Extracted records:
......

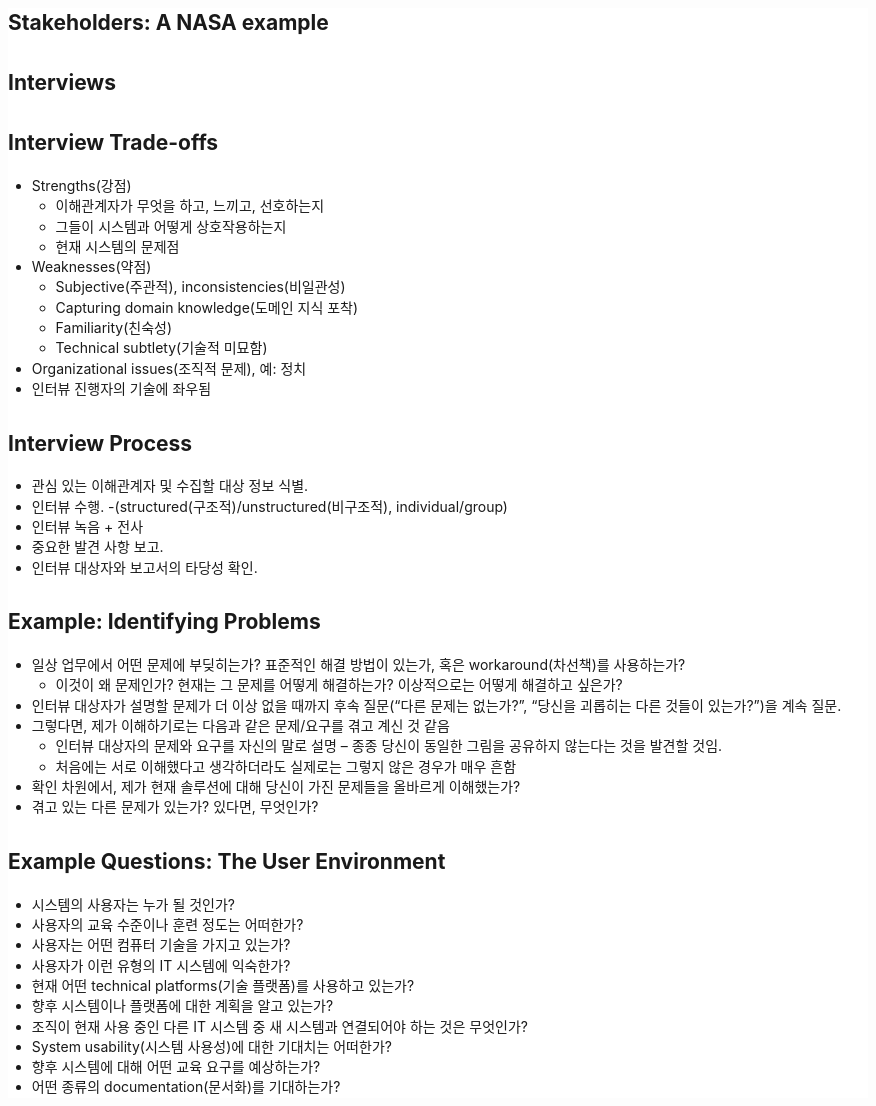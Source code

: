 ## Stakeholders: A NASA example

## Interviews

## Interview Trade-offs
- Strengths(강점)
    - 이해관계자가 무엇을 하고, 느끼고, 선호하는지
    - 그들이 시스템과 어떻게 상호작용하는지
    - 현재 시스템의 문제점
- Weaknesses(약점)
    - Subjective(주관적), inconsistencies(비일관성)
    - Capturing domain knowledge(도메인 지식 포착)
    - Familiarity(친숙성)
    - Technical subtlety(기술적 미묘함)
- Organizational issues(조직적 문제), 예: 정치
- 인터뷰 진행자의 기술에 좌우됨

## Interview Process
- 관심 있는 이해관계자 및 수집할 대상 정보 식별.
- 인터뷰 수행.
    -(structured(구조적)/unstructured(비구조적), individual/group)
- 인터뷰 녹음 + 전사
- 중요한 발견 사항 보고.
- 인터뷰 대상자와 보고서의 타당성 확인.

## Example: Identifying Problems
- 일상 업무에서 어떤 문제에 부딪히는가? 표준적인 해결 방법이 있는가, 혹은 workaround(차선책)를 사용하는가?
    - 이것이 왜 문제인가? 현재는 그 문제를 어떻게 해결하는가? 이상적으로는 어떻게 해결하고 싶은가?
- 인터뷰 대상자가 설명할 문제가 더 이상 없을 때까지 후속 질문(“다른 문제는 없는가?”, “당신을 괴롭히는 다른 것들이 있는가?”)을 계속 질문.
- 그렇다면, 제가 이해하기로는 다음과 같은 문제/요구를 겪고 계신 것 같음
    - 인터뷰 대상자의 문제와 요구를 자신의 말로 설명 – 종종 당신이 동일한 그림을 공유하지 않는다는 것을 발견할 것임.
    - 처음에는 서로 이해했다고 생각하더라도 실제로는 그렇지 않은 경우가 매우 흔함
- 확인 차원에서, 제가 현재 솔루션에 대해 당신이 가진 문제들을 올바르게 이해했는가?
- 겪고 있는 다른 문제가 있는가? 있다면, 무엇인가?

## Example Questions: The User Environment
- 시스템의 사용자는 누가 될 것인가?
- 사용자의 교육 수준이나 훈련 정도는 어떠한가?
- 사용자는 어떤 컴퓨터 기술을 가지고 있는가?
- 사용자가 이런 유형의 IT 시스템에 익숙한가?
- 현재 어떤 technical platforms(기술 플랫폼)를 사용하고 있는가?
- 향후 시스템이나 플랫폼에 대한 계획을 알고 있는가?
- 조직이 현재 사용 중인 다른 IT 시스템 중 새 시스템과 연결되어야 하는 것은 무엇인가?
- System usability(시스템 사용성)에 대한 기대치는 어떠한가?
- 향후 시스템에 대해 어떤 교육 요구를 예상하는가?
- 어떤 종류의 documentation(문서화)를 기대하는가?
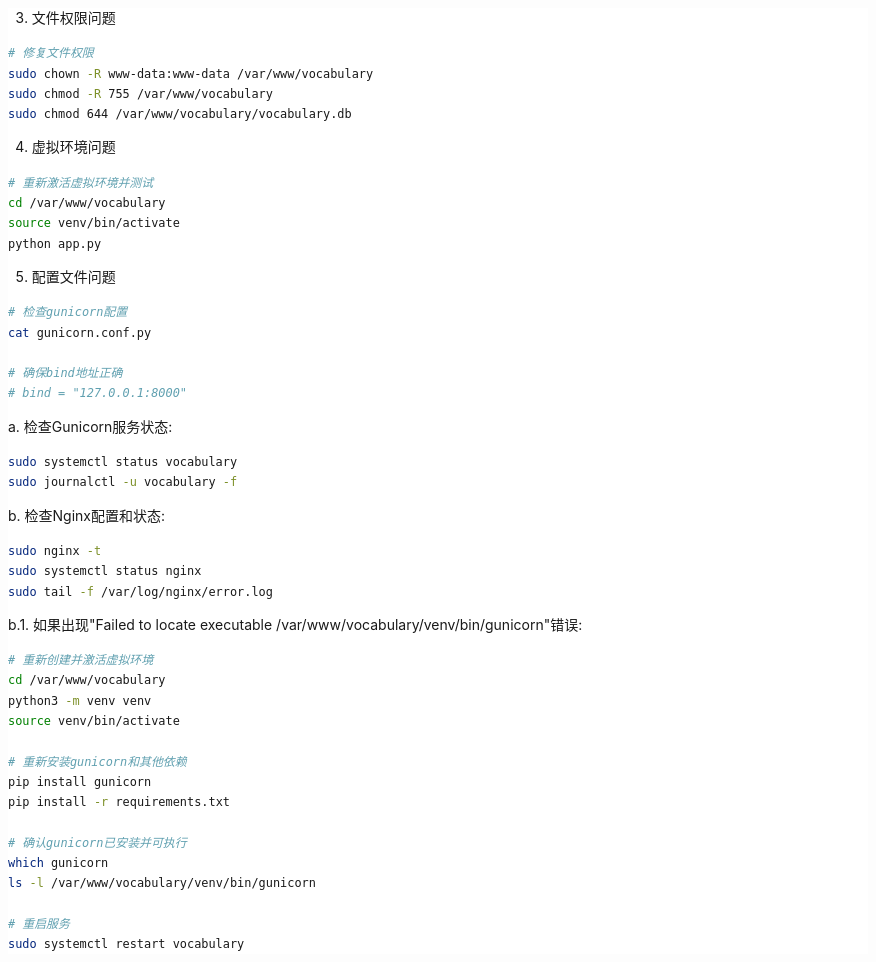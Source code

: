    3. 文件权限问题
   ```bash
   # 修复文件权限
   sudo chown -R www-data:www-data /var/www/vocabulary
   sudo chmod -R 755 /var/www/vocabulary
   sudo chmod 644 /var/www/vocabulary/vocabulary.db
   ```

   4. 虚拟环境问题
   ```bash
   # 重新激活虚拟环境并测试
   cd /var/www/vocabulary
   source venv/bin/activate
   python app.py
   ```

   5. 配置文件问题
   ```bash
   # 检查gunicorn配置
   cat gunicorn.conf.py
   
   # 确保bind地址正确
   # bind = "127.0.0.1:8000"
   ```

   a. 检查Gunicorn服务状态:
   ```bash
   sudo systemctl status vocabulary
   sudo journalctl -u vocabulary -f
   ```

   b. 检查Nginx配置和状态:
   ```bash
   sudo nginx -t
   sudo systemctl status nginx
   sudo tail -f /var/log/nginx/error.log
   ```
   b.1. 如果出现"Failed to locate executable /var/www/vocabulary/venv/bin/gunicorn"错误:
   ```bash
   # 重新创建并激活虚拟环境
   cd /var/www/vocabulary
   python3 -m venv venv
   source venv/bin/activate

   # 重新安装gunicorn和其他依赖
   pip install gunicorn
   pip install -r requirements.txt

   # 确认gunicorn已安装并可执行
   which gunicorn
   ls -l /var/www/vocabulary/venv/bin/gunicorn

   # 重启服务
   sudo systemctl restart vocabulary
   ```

......

### What you should do
Rewrite the data above exactly as given, but omit the images.

### Output below
Source code

: ## Stakeholders: A NASA example

## Interviews

## Interview Trade-offs
- Strengths(강점)
    - 이해관계자가 무엇을 하고, 느끼고, 선호하는지
    - 그들이 시스템과 어떻게 상호작용하는지
    - 현재 시스템의 문제점
- Weaknesses(약점)
    - Subjective(주관적), inconsistencies(비일관성)
    - Capturing domain knowledge(도메인 지식 포착)
    - Familiarity(친숙성)
    - Technical subtlety(기술적 미묘함)
- Organizational issues(조직적 문제), 예: 정치
- 인터뷰 진행자의 기술에 좌우됨

## Interview Process
- 관심 있는 이해관계자 및 수집할 대상 정보 식별.
- 인터뷰 수행.
    -(structured(구조적)/unstructured(비구조적), individual/group)
- 인터뷰 녹음 + 전사
- 중요한 발견 사항 보고.
- 인터뷰 대상자와 보고서의 타당성 확인.

## Example: Identifying Problems
- 일상 업무에서 어떤 문제에 부딪히는가? 표준적인 해결 방법이 있는가, 혹은 workaround(차선책)를 사용하는가?
    - 이것이 왜 문제인가? 현재는 그 문제를 어떻게 해결하는가? 이상적으로는 어떻게 해결하고 싶은가?
- 인터뷰 대상자가 설명할 문제가 더 이상 없을 때까지 후속 질문(“다른 문제는 없는가?”, “당신을 괴롭히는 다른 것들이 있는가?”)을 계속 질문.
- 그렇다면, 제가 이해하기로는 다음과 같은 문제/요구를 겪고 계신 것 같음
    - 인터뷰 대상자의 문제와 요구를 자신의 말로 설명 – 종종 당신이 동일한 그림을 공유하지 않는다는 것을 발견할 것임.
    - 처음에는 서로 이해했다고 생각하더라도 실제로는 그렇지 않은 경우가 매우 흔함
- 확인 차원에서, 제가 현재 솔루션에 대해 당신이 가진 문제들을 올바르게 이해했는가?
- 겪고 있는 다른 문제가 있는가? 있다면, 무엇인가?

## Example Questions: The User Environment
- 시스템의 사용자는 누가 될 것인가?
- 사용자의 교육 수준이나 훈련 정도는 어떠한가?
- 사용자는 어떤 컴퓨터 기술을 가지고 있는가?
- 사용자가 이런 유형의 IT 시스템에 익숙한가?
- 현재 어떤 technical platforms(기술 플랫폼)를 사용하고 있는가?
- 향후 시스템이나 플랫폼에 대한 계획을 알고 있는가?
- 조직이 현재 사용 중인 다른 IT 시스템 중 새 시스템과 연결되어야 하는 것은 무엇인가?
- System usability(시스템 사용성)에 대한 기대치는 어떠한가?
- 향후 시스템에 대해 어떤 교육 요구를 예상하는가?
- 어떤 종류의 documentation(문서화)를 기대하는가?
Source code

:    3. 文件权限问题
   ```bash
   # 修复文件权限
   sudo chown -R www-data:www-data /var/www/vocabulary
   sudo chmod -R 755 /var/www/vocabulary
   sudo chmod 644 /var/www/vocabulary/vocabulary.db
   ```

   4. 虚拟环境问题
   ```bash
   # 重新激活虚拟环境并测试
   cd /var/www/vocabulary
   source venv/bin/activate
   python app.py
   ```

   5. 配置文件问题
   ```bash
   # 检查gunicorn配置
   cat gunicorn.conf.py
   
   # 确保bind地址正确
   # bind = "127.0.0.1:8000"
   ```

   a. 检查Gunicorn服务状态:
   ```bash
   sudo systemctl status vocabulary
   sudo journalctl -u vocabulary -f
   ```

   b. 检查Nginx配置和状态:
   ```bash
   sudo nginx -t
   sudo systemctl status nginx
   sudo tail -f /var/log/nginx/error.log
   ```
   b.1. 如果出现"Failed to locate executable /var/www/vocabulary/venv/bin/gunicorn"错误:
   ```bash
   # 重新创建并激活虚拟环境
   cd /var/www/vocabulary
   python3 -m venv venv
   source venv/bin/activate

   # 重新安装gunicorn和其他依赖
   pip install gunicorn
   pip install -r requirements.txt

   # 确认gunicorn已安装并可执行
   which gunicorn
   ls -l /var/www/vocabulary/venv/bin/gunicorn

   # 重启服务
   sudo systemctl restart vocabulary
   ```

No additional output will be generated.